> [WHAT TO PRODUCE] Every line containing the word "polynomial" is to be copied from the data below.
****************
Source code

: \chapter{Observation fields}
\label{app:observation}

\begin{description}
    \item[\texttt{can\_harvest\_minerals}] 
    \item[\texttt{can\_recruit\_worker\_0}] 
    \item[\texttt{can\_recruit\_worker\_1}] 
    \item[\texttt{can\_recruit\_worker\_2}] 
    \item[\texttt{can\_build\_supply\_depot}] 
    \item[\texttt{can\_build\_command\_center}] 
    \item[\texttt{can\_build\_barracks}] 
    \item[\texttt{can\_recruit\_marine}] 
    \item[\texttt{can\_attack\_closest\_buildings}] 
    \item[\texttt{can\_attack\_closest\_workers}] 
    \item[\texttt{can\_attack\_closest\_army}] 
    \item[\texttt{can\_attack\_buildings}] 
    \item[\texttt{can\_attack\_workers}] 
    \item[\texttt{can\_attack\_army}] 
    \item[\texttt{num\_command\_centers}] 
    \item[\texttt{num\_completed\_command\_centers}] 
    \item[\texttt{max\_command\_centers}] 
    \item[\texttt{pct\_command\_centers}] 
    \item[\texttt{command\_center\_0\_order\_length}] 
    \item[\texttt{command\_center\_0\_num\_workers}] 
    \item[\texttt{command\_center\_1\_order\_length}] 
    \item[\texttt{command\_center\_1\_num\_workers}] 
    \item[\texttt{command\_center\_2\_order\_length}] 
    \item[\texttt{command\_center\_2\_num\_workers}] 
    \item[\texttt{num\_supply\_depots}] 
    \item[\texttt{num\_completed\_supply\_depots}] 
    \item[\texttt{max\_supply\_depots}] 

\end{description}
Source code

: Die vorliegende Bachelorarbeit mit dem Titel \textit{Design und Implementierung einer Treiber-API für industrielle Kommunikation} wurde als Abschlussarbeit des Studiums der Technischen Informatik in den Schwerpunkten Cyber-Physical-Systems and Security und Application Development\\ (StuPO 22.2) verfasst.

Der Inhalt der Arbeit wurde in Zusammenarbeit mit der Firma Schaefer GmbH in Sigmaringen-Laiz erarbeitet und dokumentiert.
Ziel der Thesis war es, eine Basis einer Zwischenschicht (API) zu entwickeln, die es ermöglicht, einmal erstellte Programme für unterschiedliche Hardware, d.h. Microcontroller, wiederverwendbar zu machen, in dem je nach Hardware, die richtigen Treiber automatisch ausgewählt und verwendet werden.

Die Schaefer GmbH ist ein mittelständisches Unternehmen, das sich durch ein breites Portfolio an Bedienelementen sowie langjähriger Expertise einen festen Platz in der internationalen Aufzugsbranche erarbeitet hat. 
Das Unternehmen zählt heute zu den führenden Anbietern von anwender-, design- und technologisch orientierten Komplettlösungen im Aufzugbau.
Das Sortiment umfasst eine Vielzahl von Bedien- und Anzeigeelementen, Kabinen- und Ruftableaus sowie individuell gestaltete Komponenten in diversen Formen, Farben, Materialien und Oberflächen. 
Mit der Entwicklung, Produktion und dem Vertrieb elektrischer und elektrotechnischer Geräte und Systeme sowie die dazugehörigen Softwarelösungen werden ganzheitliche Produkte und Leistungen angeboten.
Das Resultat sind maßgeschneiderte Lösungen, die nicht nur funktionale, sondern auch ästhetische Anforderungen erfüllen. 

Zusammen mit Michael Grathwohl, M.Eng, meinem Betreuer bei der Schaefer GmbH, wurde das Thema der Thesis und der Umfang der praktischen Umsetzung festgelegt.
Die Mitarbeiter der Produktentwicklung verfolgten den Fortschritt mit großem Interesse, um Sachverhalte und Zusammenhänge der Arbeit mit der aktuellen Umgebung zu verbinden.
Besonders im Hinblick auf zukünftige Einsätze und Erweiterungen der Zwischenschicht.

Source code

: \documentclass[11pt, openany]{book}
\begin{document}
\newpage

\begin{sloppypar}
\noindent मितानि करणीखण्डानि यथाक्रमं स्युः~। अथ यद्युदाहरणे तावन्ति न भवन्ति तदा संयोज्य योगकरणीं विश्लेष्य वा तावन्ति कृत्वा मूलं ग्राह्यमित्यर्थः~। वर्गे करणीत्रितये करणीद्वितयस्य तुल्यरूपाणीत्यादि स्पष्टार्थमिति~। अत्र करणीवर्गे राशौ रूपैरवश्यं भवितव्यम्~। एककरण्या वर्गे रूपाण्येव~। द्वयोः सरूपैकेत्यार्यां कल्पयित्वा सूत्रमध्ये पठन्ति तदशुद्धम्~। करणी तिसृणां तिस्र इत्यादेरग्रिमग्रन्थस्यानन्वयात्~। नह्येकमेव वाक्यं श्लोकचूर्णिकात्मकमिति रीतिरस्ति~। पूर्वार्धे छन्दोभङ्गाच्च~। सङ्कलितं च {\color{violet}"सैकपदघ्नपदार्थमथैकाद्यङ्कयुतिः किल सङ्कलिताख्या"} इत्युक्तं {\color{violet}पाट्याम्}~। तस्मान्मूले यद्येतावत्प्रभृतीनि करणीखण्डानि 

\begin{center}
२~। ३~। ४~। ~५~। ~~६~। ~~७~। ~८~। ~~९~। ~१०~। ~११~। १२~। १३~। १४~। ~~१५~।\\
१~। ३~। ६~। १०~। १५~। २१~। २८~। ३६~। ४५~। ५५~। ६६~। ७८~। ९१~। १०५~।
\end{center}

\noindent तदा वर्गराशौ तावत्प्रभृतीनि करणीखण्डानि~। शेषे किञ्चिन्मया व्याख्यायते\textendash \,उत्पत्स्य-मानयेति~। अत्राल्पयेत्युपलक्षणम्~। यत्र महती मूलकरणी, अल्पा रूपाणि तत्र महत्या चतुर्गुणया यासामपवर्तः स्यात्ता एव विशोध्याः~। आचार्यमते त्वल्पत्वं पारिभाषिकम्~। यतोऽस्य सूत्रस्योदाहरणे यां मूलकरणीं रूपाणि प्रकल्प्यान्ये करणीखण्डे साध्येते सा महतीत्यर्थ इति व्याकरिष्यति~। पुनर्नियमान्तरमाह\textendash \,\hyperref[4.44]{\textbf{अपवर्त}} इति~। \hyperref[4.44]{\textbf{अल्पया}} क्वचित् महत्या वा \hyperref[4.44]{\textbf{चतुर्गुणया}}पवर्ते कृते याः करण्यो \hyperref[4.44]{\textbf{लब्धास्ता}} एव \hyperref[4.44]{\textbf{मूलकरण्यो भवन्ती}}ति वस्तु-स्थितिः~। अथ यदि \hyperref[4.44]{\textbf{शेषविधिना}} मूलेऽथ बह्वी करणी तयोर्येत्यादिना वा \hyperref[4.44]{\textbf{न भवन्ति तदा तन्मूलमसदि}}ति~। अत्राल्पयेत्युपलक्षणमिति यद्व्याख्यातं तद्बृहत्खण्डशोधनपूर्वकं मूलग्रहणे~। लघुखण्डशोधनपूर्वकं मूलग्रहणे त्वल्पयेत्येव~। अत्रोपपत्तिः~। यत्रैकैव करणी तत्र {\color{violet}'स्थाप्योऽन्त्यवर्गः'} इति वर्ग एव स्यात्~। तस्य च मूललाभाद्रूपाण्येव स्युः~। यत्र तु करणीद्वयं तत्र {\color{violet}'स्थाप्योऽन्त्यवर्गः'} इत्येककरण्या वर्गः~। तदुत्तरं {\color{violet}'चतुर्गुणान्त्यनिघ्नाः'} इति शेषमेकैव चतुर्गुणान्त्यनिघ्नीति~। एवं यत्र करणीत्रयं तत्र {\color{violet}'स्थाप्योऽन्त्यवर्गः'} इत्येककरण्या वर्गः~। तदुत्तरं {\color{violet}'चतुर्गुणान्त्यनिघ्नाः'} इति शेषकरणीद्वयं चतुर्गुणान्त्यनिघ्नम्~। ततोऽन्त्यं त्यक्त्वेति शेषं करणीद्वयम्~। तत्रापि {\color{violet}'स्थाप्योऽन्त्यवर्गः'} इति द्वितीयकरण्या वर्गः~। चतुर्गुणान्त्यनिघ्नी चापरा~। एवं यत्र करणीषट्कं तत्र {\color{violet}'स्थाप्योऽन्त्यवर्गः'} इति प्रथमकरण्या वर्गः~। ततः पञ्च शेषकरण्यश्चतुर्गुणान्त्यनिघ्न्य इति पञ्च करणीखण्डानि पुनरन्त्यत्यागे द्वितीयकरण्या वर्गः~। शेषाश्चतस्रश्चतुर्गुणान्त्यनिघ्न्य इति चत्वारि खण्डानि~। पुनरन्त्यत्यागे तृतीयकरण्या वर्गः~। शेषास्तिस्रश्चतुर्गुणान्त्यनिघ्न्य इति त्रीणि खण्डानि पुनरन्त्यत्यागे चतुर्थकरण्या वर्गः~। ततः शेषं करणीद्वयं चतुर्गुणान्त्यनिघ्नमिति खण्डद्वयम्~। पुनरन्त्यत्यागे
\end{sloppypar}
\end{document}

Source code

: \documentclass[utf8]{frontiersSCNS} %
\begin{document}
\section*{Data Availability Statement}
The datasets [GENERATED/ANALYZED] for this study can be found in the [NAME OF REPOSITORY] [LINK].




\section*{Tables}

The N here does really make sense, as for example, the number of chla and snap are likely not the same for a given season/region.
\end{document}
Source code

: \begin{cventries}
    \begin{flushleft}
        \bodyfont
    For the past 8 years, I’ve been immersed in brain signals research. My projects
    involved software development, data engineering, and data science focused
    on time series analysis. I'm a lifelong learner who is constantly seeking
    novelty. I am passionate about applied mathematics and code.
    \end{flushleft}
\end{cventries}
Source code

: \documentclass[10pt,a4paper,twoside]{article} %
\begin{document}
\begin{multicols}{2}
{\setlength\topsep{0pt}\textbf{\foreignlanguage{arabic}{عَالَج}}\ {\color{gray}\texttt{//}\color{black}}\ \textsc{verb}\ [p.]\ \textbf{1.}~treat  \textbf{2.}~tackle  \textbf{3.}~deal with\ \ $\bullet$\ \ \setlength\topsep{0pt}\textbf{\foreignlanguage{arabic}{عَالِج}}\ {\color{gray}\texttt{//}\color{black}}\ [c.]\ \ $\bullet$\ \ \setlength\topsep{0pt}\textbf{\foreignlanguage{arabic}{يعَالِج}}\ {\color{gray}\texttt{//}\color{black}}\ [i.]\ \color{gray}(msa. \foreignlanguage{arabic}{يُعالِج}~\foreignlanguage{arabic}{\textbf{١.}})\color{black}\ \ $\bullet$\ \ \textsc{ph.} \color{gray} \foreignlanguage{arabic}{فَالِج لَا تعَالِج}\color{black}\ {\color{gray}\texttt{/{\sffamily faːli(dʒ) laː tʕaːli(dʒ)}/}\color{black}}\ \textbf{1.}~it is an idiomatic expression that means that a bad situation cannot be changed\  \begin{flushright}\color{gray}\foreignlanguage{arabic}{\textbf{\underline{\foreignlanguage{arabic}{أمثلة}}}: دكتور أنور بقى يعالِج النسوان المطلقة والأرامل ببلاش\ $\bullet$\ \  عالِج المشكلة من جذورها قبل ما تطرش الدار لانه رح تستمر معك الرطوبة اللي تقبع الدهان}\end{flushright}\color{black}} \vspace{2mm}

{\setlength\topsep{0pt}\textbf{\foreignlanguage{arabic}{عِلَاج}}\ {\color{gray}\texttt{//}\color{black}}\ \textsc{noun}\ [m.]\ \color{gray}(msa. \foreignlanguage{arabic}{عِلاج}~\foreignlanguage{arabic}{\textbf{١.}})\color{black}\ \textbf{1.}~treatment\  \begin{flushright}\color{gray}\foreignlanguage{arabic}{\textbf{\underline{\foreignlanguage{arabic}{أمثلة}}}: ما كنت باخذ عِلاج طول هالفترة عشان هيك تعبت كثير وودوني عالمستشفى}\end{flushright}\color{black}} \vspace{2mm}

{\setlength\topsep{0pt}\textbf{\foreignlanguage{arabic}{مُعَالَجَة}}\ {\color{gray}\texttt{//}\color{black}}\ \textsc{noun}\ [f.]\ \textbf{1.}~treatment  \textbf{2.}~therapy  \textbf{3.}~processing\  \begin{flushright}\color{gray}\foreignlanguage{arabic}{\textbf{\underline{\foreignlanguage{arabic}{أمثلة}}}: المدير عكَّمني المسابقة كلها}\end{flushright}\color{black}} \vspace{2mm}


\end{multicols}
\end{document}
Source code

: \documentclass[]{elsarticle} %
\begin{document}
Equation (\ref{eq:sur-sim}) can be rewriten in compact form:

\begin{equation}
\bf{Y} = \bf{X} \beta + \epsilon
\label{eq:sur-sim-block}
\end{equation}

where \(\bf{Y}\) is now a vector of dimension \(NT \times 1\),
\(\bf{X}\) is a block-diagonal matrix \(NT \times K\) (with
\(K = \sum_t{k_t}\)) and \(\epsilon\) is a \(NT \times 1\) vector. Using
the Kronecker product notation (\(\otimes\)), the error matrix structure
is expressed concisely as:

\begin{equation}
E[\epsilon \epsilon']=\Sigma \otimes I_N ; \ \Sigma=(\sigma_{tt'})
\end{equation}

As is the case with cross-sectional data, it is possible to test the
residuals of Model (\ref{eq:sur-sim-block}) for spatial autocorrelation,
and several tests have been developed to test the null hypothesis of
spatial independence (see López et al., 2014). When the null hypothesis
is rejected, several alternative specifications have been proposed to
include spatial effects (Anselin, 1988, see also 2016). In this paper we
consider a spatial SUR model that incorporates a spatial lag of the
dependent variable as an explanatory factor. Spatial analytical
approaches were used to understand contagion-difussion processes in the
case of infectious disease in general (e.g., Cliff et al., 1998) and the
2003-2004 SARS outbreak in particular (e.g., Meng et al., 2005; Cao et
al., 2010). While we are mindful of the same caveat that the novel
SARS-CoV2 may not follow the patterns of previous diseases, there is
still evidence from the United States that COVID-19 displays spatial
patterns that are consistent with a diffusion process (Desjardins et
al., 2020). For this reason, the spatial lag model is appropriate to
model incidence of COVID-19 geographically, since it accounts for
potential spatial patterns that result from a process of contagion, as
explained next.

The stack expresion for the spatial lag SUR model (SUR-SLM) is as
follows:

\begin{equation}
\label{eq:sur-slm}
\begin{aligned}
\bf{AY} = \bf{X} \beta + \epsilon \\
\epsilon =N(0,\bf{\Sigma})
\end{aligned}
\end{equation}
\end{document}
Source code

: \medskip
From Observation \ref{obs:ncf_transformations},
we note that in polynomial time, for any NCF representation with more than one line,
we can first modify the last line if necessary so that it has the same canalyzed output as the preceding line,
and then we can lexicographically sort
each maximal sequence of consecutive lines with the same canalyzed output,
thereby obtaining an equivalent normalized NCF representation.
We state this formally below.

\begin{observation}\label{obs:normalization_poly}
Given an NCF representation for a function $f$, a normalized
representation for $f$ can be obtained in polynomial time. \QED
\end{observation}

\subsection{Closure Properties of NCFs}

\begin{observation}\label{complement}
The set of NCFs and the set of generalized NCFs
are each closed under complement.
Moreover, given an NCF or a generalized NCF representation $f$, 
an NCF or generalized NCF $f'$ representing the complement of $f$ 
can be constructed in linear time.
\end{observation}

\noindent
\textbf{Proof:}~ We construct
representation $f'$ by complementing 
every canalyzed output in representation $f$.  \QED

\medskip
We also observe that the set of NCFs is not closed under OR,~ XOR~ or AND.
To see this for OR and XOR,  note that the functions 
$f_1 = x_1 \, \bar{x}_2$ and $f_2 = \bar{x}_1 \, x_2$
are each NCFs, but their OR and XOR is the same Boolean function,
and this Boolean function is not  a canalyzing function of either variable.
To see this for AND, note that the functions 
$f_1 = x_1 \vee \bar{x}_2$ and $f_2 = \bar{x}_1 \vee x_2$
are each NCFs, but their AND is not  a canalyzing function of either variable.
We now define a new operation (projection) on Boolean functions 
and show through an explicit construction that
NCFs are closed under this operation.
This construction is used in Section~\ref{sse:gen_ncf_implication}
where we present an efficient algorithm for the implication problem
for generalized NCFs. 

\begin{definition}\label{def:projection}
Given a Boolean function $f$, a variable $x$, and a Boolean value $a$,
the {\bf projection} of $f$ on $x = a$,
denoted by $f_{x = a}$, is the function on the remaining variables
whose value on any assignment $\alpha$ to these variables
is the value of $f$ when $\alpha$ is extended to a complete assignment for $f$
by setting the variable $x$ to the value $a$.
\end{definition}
****************
> [RESULT]
we note that in polynomial time, for any NCF representation with more than one line,
representation for $f$ can be obtained in polynomial time. \QED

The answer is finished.